## Task directions
Copy out every line of the data exactly.

## Input
──────
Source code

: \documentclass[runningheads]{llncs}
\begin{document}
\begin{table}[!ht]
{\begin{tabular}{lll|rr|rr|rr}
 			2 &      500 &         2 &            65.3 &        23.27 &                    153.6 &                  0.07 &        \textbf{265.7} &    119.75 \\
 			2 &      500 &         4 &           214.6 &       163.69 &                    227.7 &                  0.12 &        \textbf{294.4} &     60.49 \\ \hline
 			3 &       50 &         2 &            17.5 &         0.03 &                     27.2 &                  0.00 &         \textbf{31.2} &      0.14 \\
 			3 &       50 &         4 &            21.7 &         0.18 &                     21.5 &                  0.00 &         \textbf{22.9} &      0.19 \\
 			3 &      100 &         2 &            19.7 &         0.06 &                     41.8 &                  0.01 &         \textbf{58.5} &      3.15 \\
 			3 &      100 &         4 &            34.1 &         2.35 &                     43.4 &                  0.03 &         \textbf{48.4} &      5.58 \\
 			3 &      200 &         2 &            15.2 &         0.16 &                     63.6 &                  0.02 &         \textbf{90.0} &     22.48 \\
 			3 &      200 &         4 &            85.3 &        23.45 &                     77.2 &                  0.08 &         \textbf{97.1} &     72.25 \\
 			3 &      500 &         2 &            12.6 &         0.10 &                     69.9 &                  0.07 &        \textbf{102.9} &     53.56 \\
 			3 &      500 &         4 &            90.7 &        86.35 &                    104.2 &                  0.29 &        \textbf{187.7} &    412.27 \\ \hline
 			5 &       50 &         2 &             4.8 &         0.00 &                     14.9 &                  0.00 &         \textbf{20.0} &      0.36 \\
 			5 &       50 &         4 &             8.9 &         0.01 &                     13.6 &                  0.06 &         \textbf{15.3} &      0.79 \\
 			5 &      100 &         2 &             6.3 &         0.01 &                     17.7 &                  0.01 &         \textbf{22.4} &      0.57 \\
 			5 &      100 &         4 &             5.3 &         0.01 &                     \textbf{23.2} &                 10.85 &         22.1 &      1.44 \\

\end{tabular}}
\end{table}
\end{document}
──────
## Expected answer
Source code

: \documentclass[runningheads]{llncs}
\begin{document}
\begin{table}[!ht]
{\begin{tabular}{lll|rr|rr|rr}
 			2 &      500 &         2 &            65.3 &        23.27 &                    153.6 &                  0.07 &        \textbf{265.7} &    119.75 \\
 			2 &      500 &         4 &           214.6 &       163.69 &                    227.7 &                  0.12 &        \textbf{294.4} &     60.49 \\ \hline
 			3 &       50 &         2 &            17.5 &         0.03 &                     27.2 &                  0.00 &         \textbf{31.2} &      0.14 \\
 			3 &       50 &         4 &            21.7 &         0.18 &                     21.5 &                  0.00 &         \textbf{22.9} &      0.19 \\
 			3 &      100 &         2 &            19.7 &         0.06 &                     41.8 &                  0.01 &         \textbf{58.5} &      3.15 \\
 			3 &      100 &         4 &            34.1 &         2.35 &                     43.4 &                  0.03 &         \textbf{48.4} &      5.58 \\
 			3 &      200 &         2 &            15.2 &         0.16 &                     63.6 &                  0.02 &         \textbf{90.0} &     22.48 \\
 			3 &      200 &         4 &            85.3 &        23.45 &                     77.2 &                  0.08 &         \textbf{97.1} &     72.25 \\
 			3 &      500 &         2 &            12.6 &         0.10 &                     69.9 &                  0.07 &        \textbf{102.9} &     53.56 \\
 			3 &      500 &         4 &            90.7 &        86.35 &                    104.2 &                  0.29 &        \textbf{187.7} &    412.27 \\ \hline
 			5 &       50 &         2 &             4.8 &         0.00 &                     14.9 &                  0.00 &         \textbf{20.0} &      0.36 \\
 			5 &       50 &         4 &             8.9 &         0.01 &                     13.6 &                  0.06 &         \textbf{15.3} &      0.79 \\
 			5 &      100 &         2 &             6.3 &         0.01 &                     17.7 &                  0.01 &         \textbf{22.4} &      0.57 \\
 			5 &      100 &         4 &             5.3 &         0.01 &                     \textbf{23.2} &                 10.85 &         22.1 &      1.44 \\

\end{tabular}}
\end{table}
\end{document}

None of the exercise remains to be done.